Your capital and human resources might take a significant hit in the first few months of entering new markets. If not planned properly, it might significantly affect the profitability of your local operations. It’s imperative to assess the pros and cons of an international expansion to inform whether the rewards outweigh the risks.
Understand what you can offer to global markets
The best place to start is by assessing whether your company’s Unique Value Proposition (UVP) genuinely applies to the markets that you are looking to enter. Is there a demand for your products or services in these markets? If there are competitors that are already offering similar products, how do yours stand out?
This due diligence might seem like a no brainer but more often than not, companies are eager to jump on the opportunity to expand globally without taking the necessary steps to identify the market gap.
Each jurisdiction comes with its own opportunities and challenges based on the operating environment, political, legal, production and cultural nuances.
Three steps you should consider undertaking as part of this process are to understand:
- Size of the addressable market and who the key players are (both clients and competitors)

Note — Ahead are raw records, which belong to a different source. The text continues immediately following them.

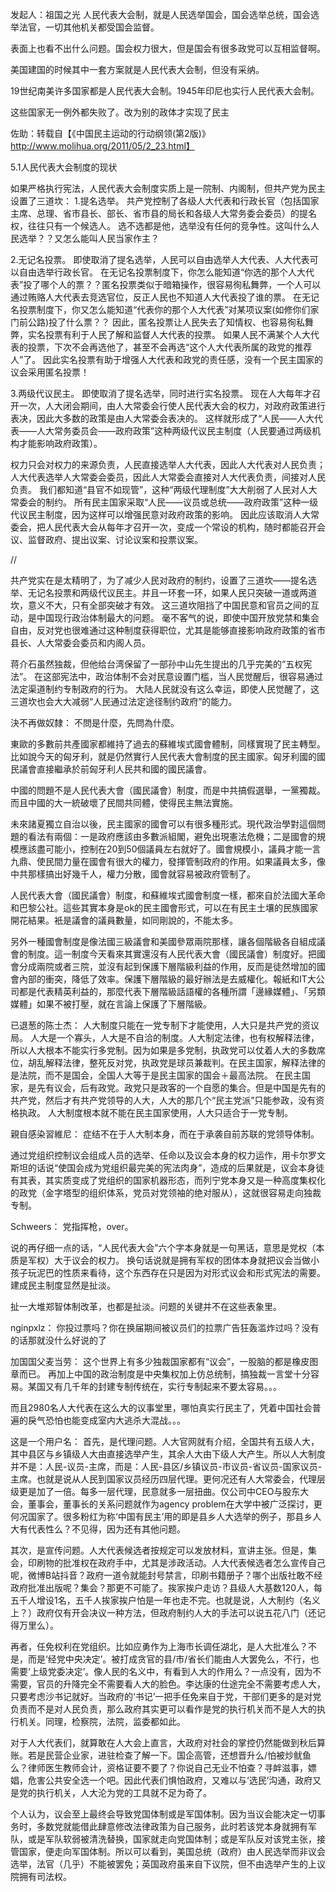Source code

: 发起人：祖国之光 
人民代表大会制，就是人民选举国会，国会选举总统，国会选举法官，一切其他机关都受国会监督。

表面上也看不出什么问题。国会权力很大，但是国会有很多政党可以互相监督啊。

美国建国的时候其中一套方案就是人民代表大会制，但没有采纳。

19世纪南美许多国家都是人民代表大会制。1945年印尼也实行人民代表大会制。

这些国家无一例外都失败了。改为别的政体才实现了民主 

佐助：转载自【《中国民主运动的行动纲领(第2版)》http://www.molihua.org/2011/05/2_23.html】

5.1人民代表大会制度的现状

如果严格执行宪法，人民代表大会制度实质上是一院制、内阁制，但共产党为民主设置了三道坎：
1.提名选举。
共产党控制了各级人大代表和行政长官（包括国家主席、总理、省市县长、部长、省市县的局长和各级人大常务委会委员）的提名权，往往只有一个候选人。
选不选都是他，选举没有任何的竞争性。这叫什么人民选举？？又怎么能叫人民当家作主？

2.无记名投票。
即使取消了提名选举，人民可以自由选举人大代表、人大代表可以自由选举行政长官。
在无记名投票制度下，你怎么能知道“你选的那个人大代表”投了哪个人的票？？匿名投票类似于暗箱操作，很容易徇私舞弊，一个人可以通过贿赂人大代表去竞选官位，反正人民也不知道人大代表投了谁的票。
在无记名投票制度下，你又怎么能知道“代表你的那个人大代表”对某项议案(如修你们家门前公路)投了什么票？？
因此，匿名投票让人民失去了知情权、也容易徇私舞弊，实名投票有利于人民了解和监督人大代表的投票。
如果人民不满某个人大代表的投票，下次不会再选他了，甚至不会再选“这个人大代表所属的政党的推荐人”了。
因此实名投票有助于增强人大代表和政党的责任感，没有一个民主国家的议会采用匿名投票！

3.两级代议民主。
即使取消了提名选举，同时进行实名投票。
现在人大每年才召开一次，人大闭会期间，由人大常委会行使人民代表大会的权力，对政府政策进行表决，因此大多数的政策是由人大常委会表决的。
这样就形成了“人民——人大代表——人大常务委员会——政府政策”这种两级代议民主制度（人民要通过两级机构才能影响政府政策）。

权力只会对权力的来源负责，人民直接选举人大代表，因此人大代表对人民负责；人大代表选举人大常委会委员，因此人大常委会直接对人大代表负责，间接对人民负责。
我们都知道“县官不如现管”，这种“两级代理制度”大大削弱了人民对人大常委会的制约。
所有民主国家采取“人民——议员或总统——政府政策”这种一级代议民主制度，因为这样可以增强民意对政府政策的影响。
因此应该取消人大常委会，把人民代表大会从每年才召开一次，变成一个常设的机构，随时都能召开会议、监督政府、提出议案、讨论议案和投票议案。

//

共产党实在是太精明了，为了减少人民对政府的制约，设置了三道坎——提名选举、无记名投票和两级代议民主。并且一环套一环，如果人民只突破一道或两道坎，意义不大，只有全部突破才有效。
这三道坎阻挡了中国民意和官员之间的互动，是中国现行政治体制最大的问题。
毫不客气的说，即使中国开放党禁和集会自由，反对党也很难通过这种制度获得职位，尤其是能够直接影响政府政策的省市县长、人大常委会委员和内阁人员。

蒋介石虽然独裁，但他给台湾保留了一部孙中山先生提出的几乎完美的“五权宪法”。
在这部宪法中，政治体制不会对民意设置门槛，当人民觉醒后，很容易通过法定渠道制约专制政府的行为。
大陆人民就没有这么幸运，即使人民觉醒了，这三道坎也会大大减弱“人民通过法定途径制约政府”的能力。 

決不再做奴隸：
不問是什麼，先問為什麼。

東歐的多數前共產國家都維持了過去的蘇維埃式國會體制，同樣實現了民主轉型。比如說今天的匈牙利，就是仍然實行人民代表大會制度的民主國家。匈牙利國的國民議會直接繼承於前匈牙利人民共和國的國民議會。

中國的問題不是人民代表大會（國民議會）制度，而是中共搞假選舉，一黨獨裁。而且中國的大一統破壞了民間共同體，使得民主無法實施。

未來諸夏獨立自治以後，民主國家的國會可以有很多種形式。現代政治學對這個問題的看法有兩個：一是政府應該由多數派組閣，避免出現憲法危機；二是國會的規模應該盡可能小，控制在20到50個議員左右就好了。國會規模小，議員才能一言九鼎、使民間力量在國會有很大的權力，發揮管制政府的作用。如果議員太多，像中共那樣搞出好幾千人，權力分散，國會就容易被政府管制了。

人民代表大會（國民議會）制度，和蘇維埃式國會制度一樣，都來自於法國大革命和巴黎公社。這些其實本身是ok的民主國會形式，可以在有民主土壤的民族國家開花結果。衹是議會的議員數量，如同剛說的，不能太多。

另外一種國會制度是像法國三級議會和美國參眾兩院那樣，讓各個階級各自組成議會的制度。這一制度今天看來其實還沒有人民代表大會（國民議會）制度好。把國會分成兩院或者三院，並沒有起到保護下層階級利益的作用，反而是徒然增加的國會內部的衝突，降低了效率。保護下層階級的最好辦法是去威權化。報紙和IT大公司都是代表精英利益的，那麼代表下層階級話語權的各種所謂「邊緣媒體」、「另類媒體」如果不被打壓，就在言論上保護了下層階級。 


已退葱的陈士杰：
人大制度只能在一党专制下才能使用，人大只是共产党的资议局。
人大是一个寡头，人大是不自洽的制度。人大制定法律，也有权解释法律，所以人大根本不能实行多党制。因为如果是多党制，执政党可以仗着人大的多数席位，胡乱解释法律，整死反对党，执政党是球员兼裁判。在民主国家，解释法律的是法院，而不是国会，全国人大等于是民主国家的国会＋最高法院。
在民主国家，是先有议会，后有政党。政党只是政客的一个自愿的集合。但是中国是先有的共产党，然后才有共产党领导的人大，人大的那几个“民主党派”只能参政，没有资格执政。
人大制度根本就不能在民主国家使用，人大只适合于一党专制。 

親自感染習維尼：
症结不在于人大制本身，而在于承袭自前苏联的党领导体制。

通过党组织控制议会组成人员的选举、任命以及议会本身的权力运作，用卡尔罗文斯坦的话说“使国会成为党组织最完美的宪法肉身”，造成的后果就是，议会本身徒有其表，其实质变成了党组织的国家机器形态，而列宁党本身又是一种高度集权化的政党（金字塔型的组织体系，党员对党领袖的绝对服从），这就很容易走向独裁专制。 

Schweers：
党指挥枪，over。

说的再仔细一点的话，“人民代表大会”六个字本身就是一句黑话，意思是党权（本质是军权）大于议会的权力。
换句话说就是拥有军权的团体本身就把议会当做小孩子玩泥巴的性质来看待，这个东西存在只是因为对形式议会和形式宪法的需要。
建成民主制度显然是扯淡。

扯一大堆郑智体制改革，也都是扯淡。问题的关键并不在这些表象里。 

nginpxlz：
你投过票吗？你在换届期间被议员们的拉票广告狂轰滥炸过吗？没有的话那就没什么好说的了


加国国父麦当劳：
这个世界上有多少独裁国家都有“议会”，一股脑的都是橡皮图章而已。
再加上中国的政治制度是中央集权加上仿总统制，搞独裁一言堂十分容易。某国又有几千年的封建专制传统在，实行专制起来不要太容易。。。

而且2980名人大代表在这么大的议事堂里，哪怕真实行民主了，凭着中国社会普遍的戾气恐怕也能变成室内大逃杀大混战。。。

这是一个用户名：
首先，是代理问题。人大官网就有介绍，全国共有五级人大，其中县区与乡镇级人大由直接选举产生，其余人大由下级人大产生。所以人大制度并不是：人民-议员-主席，而是：人民-县区/乡镇议员-市议员-省议员-国家议员-主席。也就是说从人民到国家议员经历四层代理。更何况还有人大常委会，代理层级更是加了一倍。每多一层代理，民意就多一层扭曲。仅公司中CEO与股东大会，董事会，董事长的关系问题就作为agency problem在大学中被广泛探讨，更何况国家了。很多粉红为称‘中国有民主’用的即是县乡人大选举的例子，那县乡人大有代表性么？不见得，因为还有其他问题。

其次，是宣传问题。人大代表候选者按规定可以发放材料，宣讲主张。但是，集会，印刷物的批准权在政府手中，尤其是涉政活动。人大代表候选者怎么宣传自己呢，微博B站抖音？政府一道令就能封号禁言，印刷书籍册子？哪个出版社敢不经政府批准出版呢？集会？那更不可能了。挨家挨户走访？县级人大基数120人，每五千人增设1名，五千人挨家挨户怕是一年也走不完。也就是说，人大制约（名义上？）政府仅有开会决议一种方法，但政府制约人大的手法可以说五花八门（还记得万里么）。

再者，任免权利在党组织。比如应勇作为上海市长调任湖北，是人大批准么？不是，而是‘经党中央决定’。被打成贪官的县/市/省长们能由人大罢免么，不行，也需要‘上级党委决定’。像人民的名义中，有看到人大的作用么？一点没有，因为不需要，官员的升降完全不需要看人大的脸色。李达康的仕途完全不需要考虑人大，只要考虑沙书记就好。当政府的‘书记’一把手任免来自于党，干部们更多的是对党负责而不是对人民负责，那么政府其实更可以看作是党的执行机关而不是人大的执行机关。同理，检察院，法院，监委都如此。

对于人大代表们，就算敢在人大会上直言，大政府对社会的掌控仍然能做到秋后算账。若是民营企业家，进驻检查了解一下。国企高管，还想晋升么/怕被炒鱿鱼么？律师医生教师会计，资格证要不要了？你说自己无业不怕查？寻衅滋事，嫖娼，危害公共安全选一个吧。因此代表们惧怕政府，又难以与‘选民’沟通，政府又是党的执行机关，人大沦为党的工具就不足为奇了。

个人认为，议会至上最终会导致党国体制或是军国体制。因为当议会能决定一切事务时，多数党就能借此肆意修改法律政策为自己服务，此时若该党本身就拥有军队，或是军队软弱被清洗替换，国家就走向党国体制；或是军队反对该党主张，接管国家，便走向军国体制。所以可以看到，美国总统（政府）由人民选举而非议会选举，法官（几乎）不能被罢免；英国政府虽来自下议院，但不由选举产生的上议院拥有司法权。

- Needs of your target client base and how your service / product can meet those needs
- Cultural or regulatory challenges that will impact your ability to gain traction and deliver your services to market
Nail down your international business plan and sales strategy
Now that you understand the market, it’s time to create a targeted plan. This will need to address what support mechanisms are required, segmenting your target client base and targeting those that will give you both speed and credibility. Be prepared to flex on your typical sales approach as each market and client has its own approach to buying your services.
Define your short, medium and long-term strategy and set attainable goals to measure your progress and success. It’s also important that your business development team has a clear focus on setting up footholds in the respective jurisdictions they look after.
Forming strategic partnerships with local players
Establishing strategic partnerships with local players – be it with a credible institution, a community group or an industry association – can provide your company with the market insights that will be critical as you make your foray into a new market. Partnerships also enable you to leverage the other party’s professional networks to expand your presence in that jurisdiction.
Set up a Local Advisory Board
Having on the ground expertise is vital to gaining traction in any new markets. Recruit senior advisors who have deep and strategic and operational understanding of – and extensive relationship in – your respective market. Having these advisors on your board helps you better understand the nuances of each market that will not appear in your research and help guide your company to success through their advice and powerful networks.
Expansion and growth in ANY country is a truly long-term commitment and needs to be planned for in this manner. It is extremely doable but needs to be approached very strategically in order to be successful.